Try this in SQL Server:
delete from tbl o
left outer join
(Select max(qty) anz , id
from tbl i
group by i.id) k on o.id = k.id and k.anz = o.qty
where k.id is null
Revision 2 for MySQL... Can anyone check this one?:
delete from tbl o
where concat(id,qty) not in
(select concat(id,anz) from (Select max(qty) anz , id
from tbl i
group by i.id))
Explanation:
Since I was supposed to not use joins (See comments about MySQL Support on joins and delete/update/insert), I moved the subquery into a IN(a,b,c) clause.
Inside an In clause I can use a subquery, but that query is only allowed to return one field. So in order to filter all elements that are not the maximum, i need to concat both fields into a single one, so i can return it inside the in clause. So basically my query inside the IN returns the biggest ID+QTY only. To compare it with the main table i also need to make a concat on the outside, so the data for both fields match.
Basically the In clause contains:
("A3","B125")
Disclaimer: The above query is "evil!" since it uses a function (concat) on fields to compare against.

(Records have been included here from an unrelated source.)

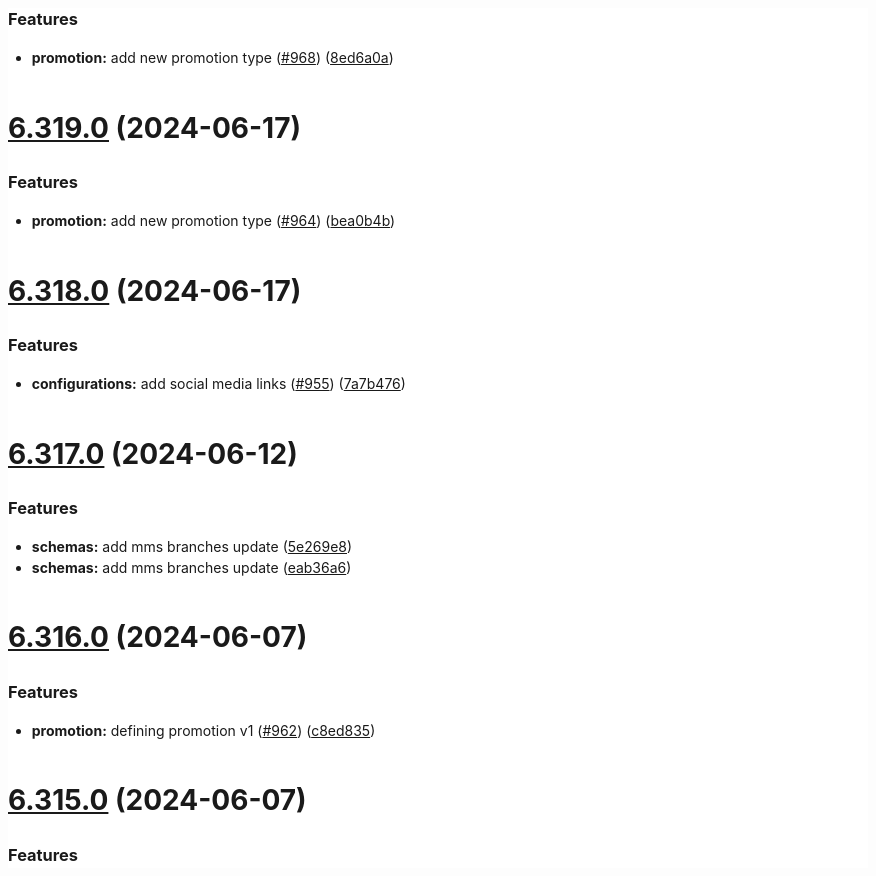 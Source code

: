 
### Features

* **promotion:** add new promotion type ([#968](https://github.com/tillhub/schemas/issues/968)) ([8ed6a0a](https://github.com/tillhub/schemas/commit/8ed6a0a))

# [6.319.0](https://github.com/tillhub/schemas/compare/v6.318.0...v6.319.0) (2024-06-17)


### Features

* **promotion:** add new promotion type ([#964](https://github.com/tillhub/schemas/issues/964)) ([bea0b4b](https://github.com/tillhub/schemas/commit/bea0b4b))

# [6.318.0](https://github.com/tillhub/schemas/compare/v6.317.0...v6.318.0) (2024-06-17)


### Features

* **configurations:** add social media links ([#955](https://github.com/tillhub/schemas/issues/955)) ([7a7b476](https://github.com/tillhub/schemas/commit/7a7b476))

# [6.317.0](https://github.com/tillhub/schemas/compare/v6.316.0...v6.317.0) (2024-06-12)


### Features

* **schemas:** add mms branches update ([5e269e8](https://github.com/tillhub/schemas/commit/5e269e8))
* **schemas:** add mms branches update ([eab36a6](https://github.com/tillhub/schemas/commit/eab36a6))

# [6.316.0](https://github.com/tillhub/schemas/compare/v6.315.0...v6.316.0) (2024-06-07)


### Features

* **promotion:** defining promotion v1 ([#962](https://github.com/tillhub/schemas/issues/962)) ([c8ed835](https://github.com/tillhub/schemas/commit/c8ed835))

# [6.315.0](https://github.com/tillhub/schemas/compare/v6.314.0...v6.315.0) (2024-06-07)


### Features
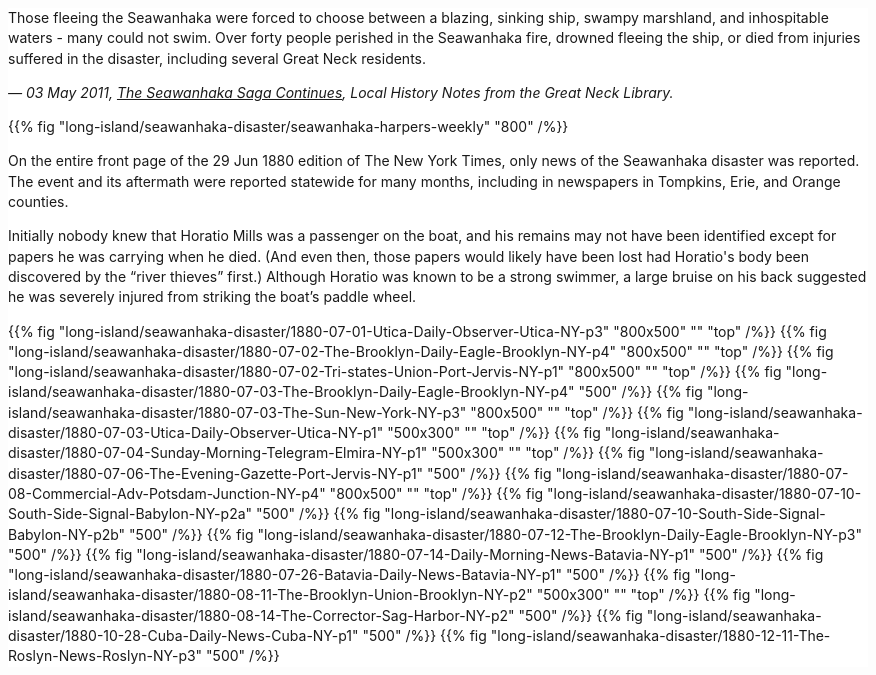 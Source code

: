Those fleeing the Seawanhaka were forced to choose between a blazing, sinking ship, swampy marshland, and inhospitable waters - many could not swim.  Over forty people perished in the Seawanhaka fire, drowned fleeing the ship, or died from injuries suffered in the disaster, including several Great Neck residents.
</p>
</blockquote>
<figcaption>
<cite>— 03 May 2011, <a href="http://gnlibrarylocalhistory.blogspot.com/2011/05/seawanhaka-saga-continues.html">The Seawanhaka Saga Continues</a>, Local History Notes from the Great Neck Library.
</cite>
</figcaption>
</figure>

{{% fig "long-island/seawanhaka-disaster/seawanhaka-harpers-weekly" "800" /%}}

On the entire front page of the 29 Jun 1880 edition of The New York Times, only news of the Seawanhaka disaster was reported. The event and its aftermath were reported statewide for many months, including in newspapers in Tompkins, Erie, and Orange counties.

Initially nobody knew that Horatio Mills was a passenger on the boat, and his remains may not have been identified except for papers he was carrying when he died. (And even then, those papers would likely have been lost had Horatio's body been discovered by the “river thieves” first.) Although Horatio was known to be a strong swimmer, a large bruise on his back suggested he was severely injured from striking the boat’s paddle wheel.

{{% fig "long-island/seawanhaka-disaster/1880-07-01-Utica-Daily-Observer-Utica-NY-p3" "800x500" "" "top" /%}}
{{% fig "long-island/seawanhaka-disaster/1880-07-02-The-Brooklyn-Daily-Eagle-Brooklyn-NY-p4" "800x500" "" "top" /%}}
{{% fig "long-island/seawanhaka-disaster/1880-07-02-Tri-states-Union-Port-Jervis-NY-p1" "800x500" "" "top" /%}}
{{% fig "long-island/seawanhaka-disaster/1880-07-03-The-Brooklyn-Daily-Eagle-Brooklyn-NY-p4" "500" /%}}
{{% fig "long-island/seawanhaka-disaster/1880-07-03-The-Sun-New-York-NY-p3"  "800x500" "" "top" /%}}
{{% fig "long-island/seawanhaka-disaster/1880-07-03-Utica-Daily-Observer-Utica-NY-p1" "500x300" "" "top" /%}}
{{% fig "long-island/seawanhaka-disaster/1880-07-04-Sunday-Morning-Telegram-Elmira-NY-p1" "500x300" "" "top" /%}}
{{% fig "long-island/seawanhaka-disaster/1880-07-06-The-Evening-Gazette-Port-Jervis-NY-p1" "500" /%}}
{{% fig "long-island/seawanhaka-disaster/1880-07-08-Commercial-Adv-Potsdam-Junction-NY-p4" "800x500" "" "top" /%}}
{{% fig "long-island/seawanhaka-disaster/1880-07-10-South-Side-Signal-Babylon-NY-p2a" "500" /%}}
{{% fig "long-island/seawanhaka-disaster/1880-07-10-South-Side-Signal-Babylon-NY-p2b" "500" /%}}
{{% fig "long-island/seawanhaka-disaster/1880-07-12-The-Brooklyn-Daily-Eagle-Brooklyn-NY-p3" "500" /%}}
{{% fig "long-island/seawanhaka-disaster/1880-07-14-Daily-Morning-News-Batavia-NY-p1" "500" /%}}
{{% fig "long-island/seawanhaka-disaster/1880-07-26-Batavia-Daily-News-Batavia-NY-p1" "500" /%}}
{{% fig "long-island/seawanhaka-disaster/1880-08-11-The-Brooklyn-Union-Brooklyn-NY-p2" "500x300" "" "top" /%}}
{{% fig "long-island/seawanhaka-disaster/1880-08-14-The-Corrector-Sag-Harbor-NY-p2" "500" /%}}
{{% fig "long-island/seawanhaka-disaster/1880-10-28-Cuba-Daily-News-Cuba-NY-p1" "500" /%}}
{{% fig "long-island/seawanhaka-disaster/1880-12-11-The-Roslyn-News-Roslyn-NY-p3" "500" /%}}
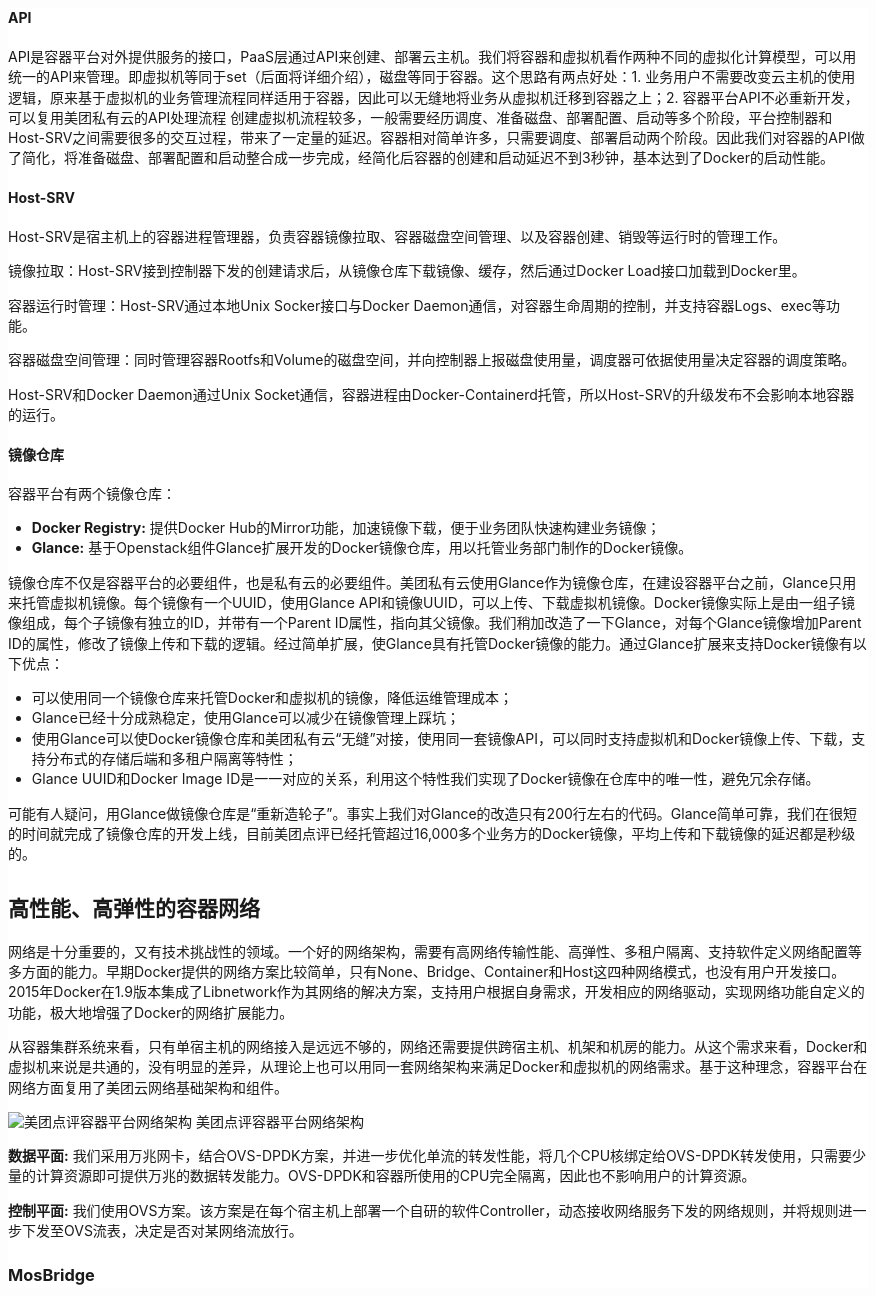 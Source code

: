 #### API

API是容器平台对外提供服务的接口，PaaS层通过API来创建、部署云主机。我们将容器和虚拟机看作两种不同的虚拟化计算模型，可以用统一的API来管理。即虚拟机等同于set（后面将详细介绍），磁盘等同于容器。这个思路有两点好处：1. 业务用户不需要改变云主机的使用逻辑，原来基于虚拟机的业务管理流程同样适用于容器，因此可以无缝地将业务从虚拟机迁移到容器之上；2. 容器平台API不必重新开发，可以复用美团私有云的API处理流程
创建虚拟机流程较多，一般需要经历调度、准备磁盘、部署配置、启动等多个阶段，平台控制器和Host-SRV之间需要很多的交互过程，带来了一定量的延迟。容器相对简单许多，只需要调度、部署启动两个阶段。因此我们对容器的API做了简化，将准备磁盘、部署配置和启动整合成一步完成，经简化后容器的创建和启动延迟不到3秒钟，基本达到了Docker的启动性能。

#### Host-SRV

Host-SRV是宿主机上的容器进程管理器，负责容器镜像拉取、容器磁盘空间管理、以及容器创建、销毁等运行时的管理工作。

镜像拉取：Host-SRV接到控制器下发的创建请求后，从镜像仓库下载镜像、缓存，然后通过Docker Load接口加载到Docker里。

容器运行时管理：Host-SRV通过本地Unix Socker接口与Docker Daemon通信，对容器生命周期的控制，并支持容器Logs、exec等功能。

容器磁盘空间管理：同时管理容器Rootfs和Volume的磁盘空间，并向控制器上报磁盘使用量，调度器可依据使用量决定容器的调度策略。

Host-SRV和Docker Daemon通过Unix Socket通信，容器进程由Docker-Containerd托管，所以Host-SRV的升级发布不会影响本地容器的运行。

#### 镜像仓库

容器平台有两个镜像仓库：

- **Docker Registry:** 提供Docker Hub的Mirror功能，加速镜像下载，便于业务团队快速构建业务镜像；
- **Glance:** 基于Openstack组件Glance扩展开发的Docker镜像仓库，用以托管业务部门制作的Docker镜像。

镜像仓库不仅是容器平台的必要组件，也是私有云的必要组件。美团私有云使用Glance作为镜像仓库，在建设容器平台之前，Glance只用来托管虚拟机镜像。每个镜像有一个UUID，使用Glance API和镜像UUID，可以上传、下载虚拟机镜像。Docker镜像实际上是由一组子镜像组成，每个子镜像有独立的ID，并带有一个Parent ID属性，指向其父镜像。我们稍加改造了一下Glance，对每个Glance镜像增加Parent ID的属性，修改了镜像上传和下载的逻辑。经过简单扩展，使Glance具有托管Docker镜像的能力。通过Glance扩展来支持Docker镜像有以下优点：

- 可以使用同一个镜像仓库来托管Docker和虚拟机的镜像，降低运维管理成本；
- Glance已经十分成熟稳定，使用Glance可以减少在镜像管理上踩坑；
- 使用Glance可以使Docker镜像仓库和美团私有云“无缝”对接，使用同一套镜像API，可以同时支持虚拟机和Docker镜像上传、下载，支持分布式的存储后端和多租户隔离等特性；
- Glance UUID和Docker Image ID是一一对应的关系，利用这个特性我们实现了Docker镜像在仓库中的唯一性，避免冗余存储。

可能有人疑问，用Glance做镜像仓库是“重新造轮子”。事实上我们对Glance的改造只有200行左右的代码。Glance简单可靠，我们在很短的时间就完成了镜像仓库的开发上线，目前美团点评已经托管超过16,000多个业务方的Docker镜像，平均上传和下载镜像的延迟都是秒级的。

## 高性能、高弹性的容器网络

网络是十分重要的，又有技术挑战性的领域。一个好的网络架构，需要有高网络传输性能、高弹性、多租户隔离、支持软件定义网络配置等多方面的能力。早期Docker提供的网络方案比较简单，只有None、Bridge、Container和Host这四种网络模式，也没有用户开发接口。2015年Docker在1.9版本集成了Libnetwork作为其网络的解决方案，支持用户根据自身需求，开发相应的网络驱动，实现网络功能自定义的功能，极大地增强了Docker的网络扩展能力。

从容器集群系统来看，只有单宿主机的网络接入是远远不够的，网络还需要提供跨宿主机、机架和机房的能力。从这个需求来看，Docker和虚拟机来说是共通的，没有明显的差异，从理论上也可以用同一套网络架构来满足Docker和虚拟机的网络需求。基于这种理念，容器平台在网络方面复用了美团云网络基础架构和组件。

![美团点评容器平台网络架构](http://tech.meituan.com/img/mt-docker-practice/2wangluo.png)
美团点评容器平台网络架构

**数据平面:** 我们采用万兆网卡，结合OVS-DPDK方案，并进一步优化单流的转发性能，将几个CPU核绑定给OVS-DPDK转发使用，只需要少量的计算资源即可提供万兆的数据转发能力。OVS-DPDK和容器所使用的CPU完全隔离，因此也不影响用户的计算资源。

**控制平面:** 我们使用OVS方案。该方案是在每个宿主机上部署一个自研的软件Controller，动态接收网络服务下发的网络规则，并将规则进一步下发至OVS流表，决定是否对某网络流放行。

### MosBridge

This will cause any index on those fields to become almost useless. You should never formulate a query that way that is run on a regular basis. I only wanted to try to bend it so it works on mysql.
Example of this "bad construct":
(Get all o from the last 2 weeks)
select ... from orders where orderday + 14 > now()
You should allways do:
select ... from orders where orderday > now() - 14
The difference is subtle: Version 2 only has to do the math once, and is able to use the index, and version 1 has to do the math for every single row in the orders table., and you can forget about the index usage...
I'd try this:
delete from T
where exists (
select * from T as T2
where T2.Id = T.Id
and T2.Qty > T.Qty
);
For those who might have similar question in the future, this might be supported some day (it is now in SQL Server 2005 and later)
It won't require a join, and it has advantages over the use of a temporary table if the table has dependencies
with Tranked(Id,Qty,rk) as (
select
Id, Qty,
rank() over (
partition by Id
order by Qty desc
)
from T
)
delete from Tranked
where rk > 1;
You'll have to go via another table (among other things that makes a single delete statement here quite impossible in mysql is you can't delete from a table and use the same table in a subquery).
BEGIN;
create temporary table tmp_del select id,max(qty) as qty from the_tbl;
delete the_tbl from the_tbl,tmp_del where
the_tbl.id=tmp_del.id and the_tbl.qty=tmp_del.qty;
drop table tmp_del;
END;
MySQL 4.0 and later supports a simple multi-table syntax for DELETE:
DELETE t1 FROM MyTable t1 JOIN MyTable t2 ON t1.id = t2.id AND t1.qty < t2.qty;
This produces a join of each row with a given id to all other rows with the same id, and deletes only the row with the lesser qty in each pairing. After this is all done, the row with the greatest qty per group of id is left not deleted.
If you only have one row with a given id, it still works because a single row is naturally the one with the greatest value.
FWIW, I just tried my solution using MySQL 5.0.75 on a Macbook Pro 2.40GHz. I inserted 1 million rows of synthetic data, with different numbers of rows per "group":
2 rows per id completes in 26.78 sec.
5 rows per id completes in 43.18 sec.
10 rows per id completes in 1 min 3.77 sec.
100 rows per id completes in 6 min 46.60 sec.
1000 rows per id didn't complete before I terminated it.